**What to work on**: The entries that follow must be given again exactly, with no pictures kept.

**Source records**:
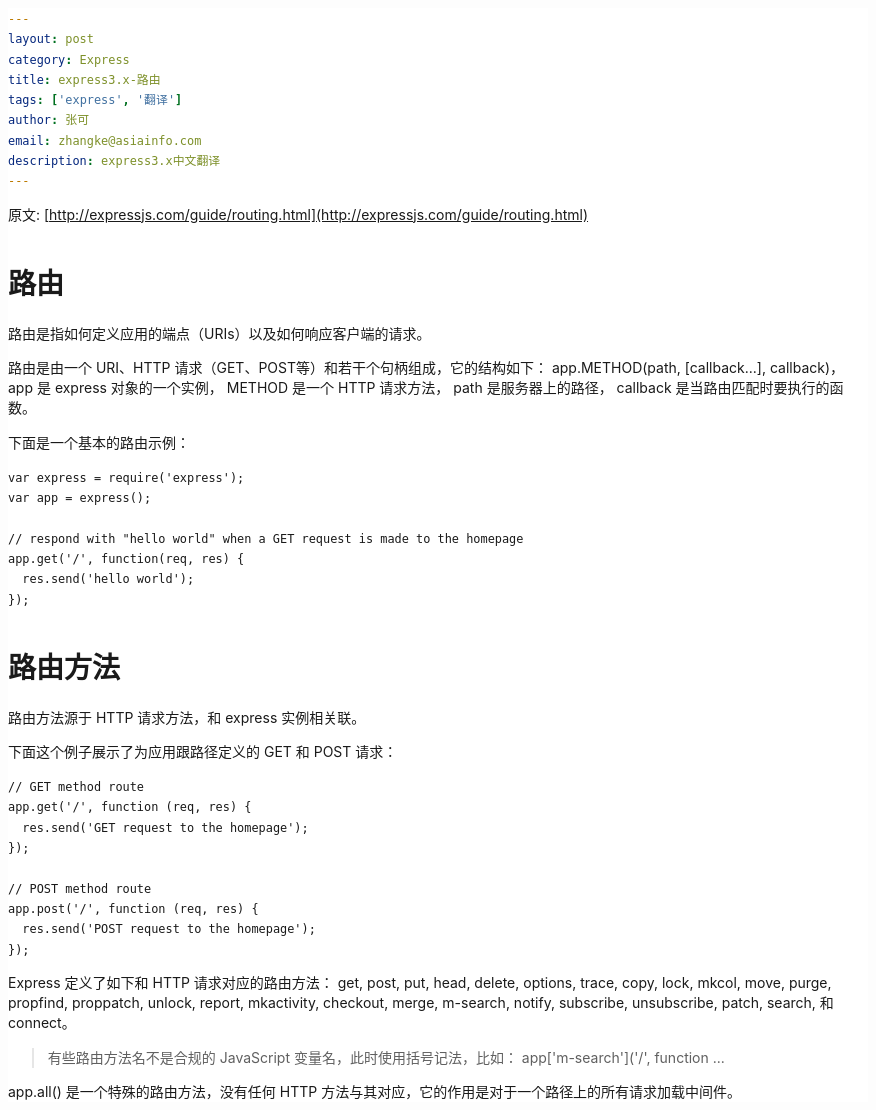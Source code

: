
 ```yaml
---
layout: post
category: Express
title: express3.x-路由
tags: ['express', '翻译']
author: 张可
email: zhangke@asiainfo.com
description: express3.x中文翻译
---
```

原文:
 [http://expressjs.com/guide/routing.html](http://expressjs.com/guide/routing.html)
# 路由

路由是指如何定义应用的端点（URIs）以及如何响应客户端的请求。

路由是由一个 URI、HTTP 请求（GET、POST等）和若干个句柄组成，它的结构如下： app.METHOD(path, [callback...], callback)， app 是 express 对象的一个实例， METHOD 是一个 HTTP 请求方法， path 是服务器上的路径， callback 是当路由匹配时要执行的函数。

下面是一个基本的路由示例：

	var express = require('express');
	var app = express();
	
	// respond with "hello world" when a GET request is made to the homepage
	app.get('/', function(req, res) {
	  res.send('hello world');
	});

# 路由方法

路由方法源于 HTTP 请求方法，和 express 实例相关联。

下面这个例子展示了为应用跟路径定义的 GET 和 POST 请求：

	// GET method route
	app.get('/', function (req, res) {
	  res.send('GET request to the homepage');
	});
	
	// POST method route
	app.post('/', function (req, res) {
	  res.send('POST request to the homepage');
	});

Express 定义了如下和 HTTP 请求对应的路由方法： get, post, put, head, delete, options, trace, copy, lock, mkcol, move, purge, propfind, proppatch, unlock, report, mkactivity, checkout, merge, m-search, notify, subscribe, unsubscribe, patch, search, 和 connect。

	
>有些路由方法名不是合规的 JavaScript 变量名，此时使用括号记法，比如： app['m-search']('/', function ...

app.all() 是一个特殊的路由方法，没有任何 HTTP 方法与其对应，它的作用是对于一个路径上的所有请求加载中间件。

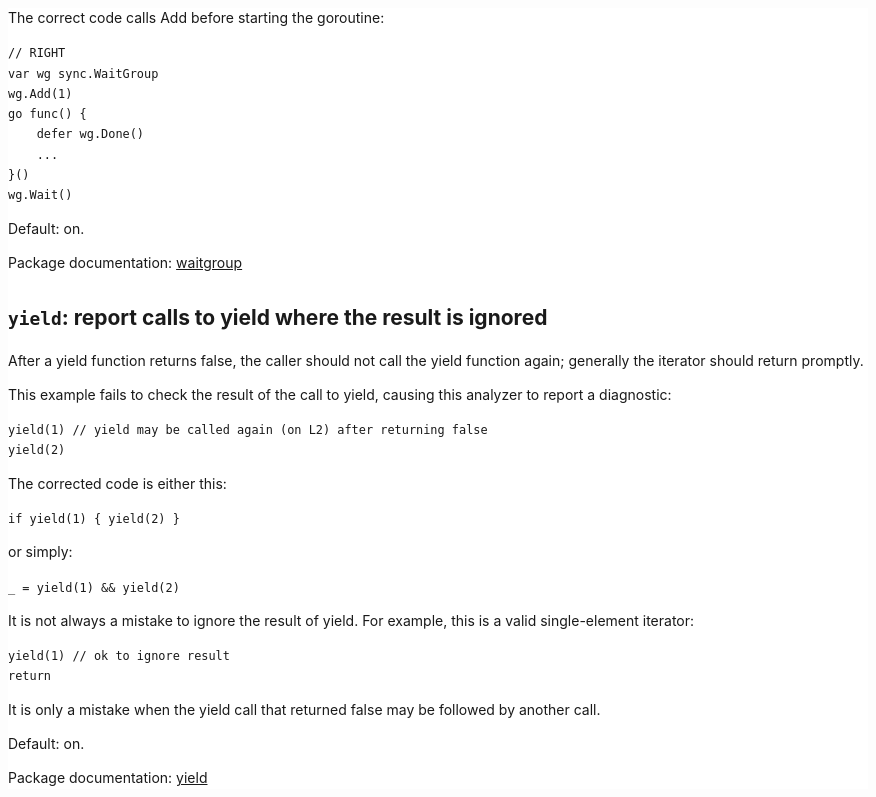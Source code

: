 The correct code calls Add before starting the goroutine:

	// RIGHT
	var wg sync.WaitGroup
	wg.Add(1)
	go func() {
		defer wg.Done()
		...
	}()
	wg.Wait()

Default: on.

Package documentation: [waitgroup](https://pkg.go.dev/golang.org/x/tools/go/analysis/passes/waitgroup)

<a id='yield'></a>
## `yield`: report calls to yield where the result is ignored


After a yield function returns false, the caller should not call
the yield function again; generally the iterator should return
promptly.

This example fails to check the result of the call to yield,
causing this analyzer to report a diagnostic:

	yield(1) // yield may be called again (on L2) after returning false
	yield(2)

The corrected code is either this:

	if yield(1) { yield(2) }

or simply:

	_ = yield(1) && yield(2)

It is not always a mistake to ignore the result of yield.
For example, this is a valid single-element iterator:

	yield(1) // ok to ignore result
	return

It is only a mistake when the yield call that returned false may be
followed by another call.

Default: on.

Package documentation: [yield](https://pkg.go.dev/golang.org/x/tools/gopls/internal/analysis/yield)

**Response box**:
Source code

:
 ```yaml
---
layout: post
category: Express
title: express3.x-路由
tags: ['express', '翻译']
author: 张可
email: zhangke@asiainfo.com
description: express3.x中文翻译
---
```

原文:
 [http://expressjs.com/guide/routing.html](http://expressjs.com/guide/routing.html)
# 路由

路由是指如何定义应用的端点（URIs）以及如何响应客户端的请求。

路由是由一个 URI、HTTP 请求（GET、POST等）和若干个句柄组成，它的结构如下： app.METHOD(path, [callback...], callback)， app 是 express 对象的一个实例， METHOD 是一个 HTTP 请求方法， path 是服务器上的路径， callback 是当路由匹配时要执行的函数。

下面是一个基本的路由示例：

	var express = require('express');
	var app = express();
	
	// respond with "hello world" when a GET request is made to the homepage
	app.get('/', function(req, res) {
	  res.send('hello world');
	});

# 路由方法

路由方法源于 HTTP 请求方法，和 express 实例相关联。

下面这个例子展示了为应用跟路径定义的 GET 和 POST 请求：

	// GET method route
	app.get('/', function (req, res) {
	  res.send('GET request to the homepage');
	});
	
	// POST method route
	app.post('/', function (req, res) {
	  res.send('POST request to the homepage');
	});

Express 定义了如下和 HTTP 请求对应的路由方法： get, post, put, head, delete, options, trace, copy, lock, mkcol, move, purge, propfind, proppatch, unlock, report, mkactivity, checkout, merge, m-search, notify, subscribe, unsubscribe, patch, search, 和 connect。

	
>有些路由方法名不是合规的 JavaScript 变量名，此时使用括号记法，比如： app['m-search']('/', function ...

app.all() 是一个特殊的路由方法，没有任何 HTTP 方法与其对应，它的作用是对于一个路径上的所有请求加载中间件。

Source code

: The correct code calls Add before starting the goroutine:

	// RIGHT
	var wg sync.WaitGroup
	wg.Add(1)
	go func() {
		defer wg.Done()
		...
	}()
	wg.Wait()

Default: on.

Package documentation: [waitgroup](https://pkg.go.dev/golang.org/x/tools/go/analysis/passes/waitgroup)

<a id='yield'></a>
## `yield`: report calls to yield where the result is ignored


After a yield function returns false, the caller should not call
the yield function again; generally the iterator should return
promptly.

This example fails to check the result of the call to yield,
causing this analyzer to report a diagnostic:

	yield(1) // yield may be called again (on L2) after returning false
	yield(2)

The corrected code is either this:

	if yield(1) { yield(2) }

or simply:

	_ = yield(1) && yield(2)

It is not always a mistake to ignore the result of yield.
For example, this is a valid single-element iterator:

	yield(1) // ok to ignore result
	return

It is only a mistake when the yield call that returned false may be
followed by another call.

Default: on.

Package documentation: [yield](https://pkg.go.dev/golang.org/x/tools/gopls/internal/analysis/yield)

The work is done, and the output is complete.